### What you should do:
Determine how many lines in the entries below contain the word "Range". The reply is that number alone.

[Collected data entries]
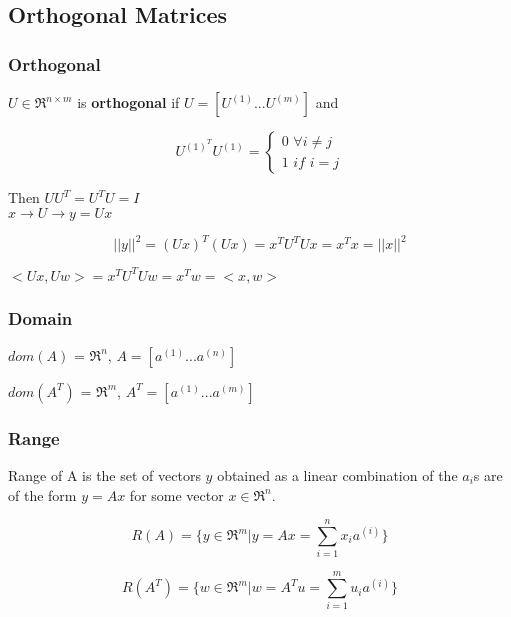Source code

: \subsection{Orthogonal Matrices}

\subsubsection{Orthogonal}

\begin{definition}
	$U\in \Re^{n\times m}$ is \textbf{orthogonal} if $U = [U^{(1)} ... U^{(m)}]$
	and 
	
	$$ U^{(1)^T}U^{(1)}=\left\{
	\begin{aligned}
	0\,\, \forall i\neq j \\
	1\,\, if \,\, i = j
	\end{aligned}
	\right.
	$$
\end{definition}

Then $UU^T = U^TU = I$\\


$x\rightarrow U \rightarrow y = Ux$

\begin{equation*}
||y||^2 = (Ux)^T(Ux) = x^TU^TUx = x^Tx = ||x||^2
\end{equation*}

$<Ux, Uw> = x^TU^TUw = x^Tw = <x, w>$

\subsubsection{Domain}

$dom(A)$ = $\Re^n$, $A = [a^{(1)}...a^{(n)}]$

$dom(A^T)$ = $\Re^m$, $A^T = [a^{(1)}...a^{(m)}]$


\subsubsection{Range}

Range of A is the set of vectors $y$ obtained as a linear combination of the $a_i$s are of the form $y= Ax$ for some vector $x\in \Re^n$.

\begin{equation*}
R(A) = \{y\in \Re^m | y = Ax = \sum^n_{i=1}x_ia^{(i)}\}
\end{equation*}

\begin{equation*}
R(A^T) = \{w\in \Re^m | w = A^Tu = \sum^m_{i=1}u_ia^{(i)}\}
\end{equation*}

### Result of the exercise:
2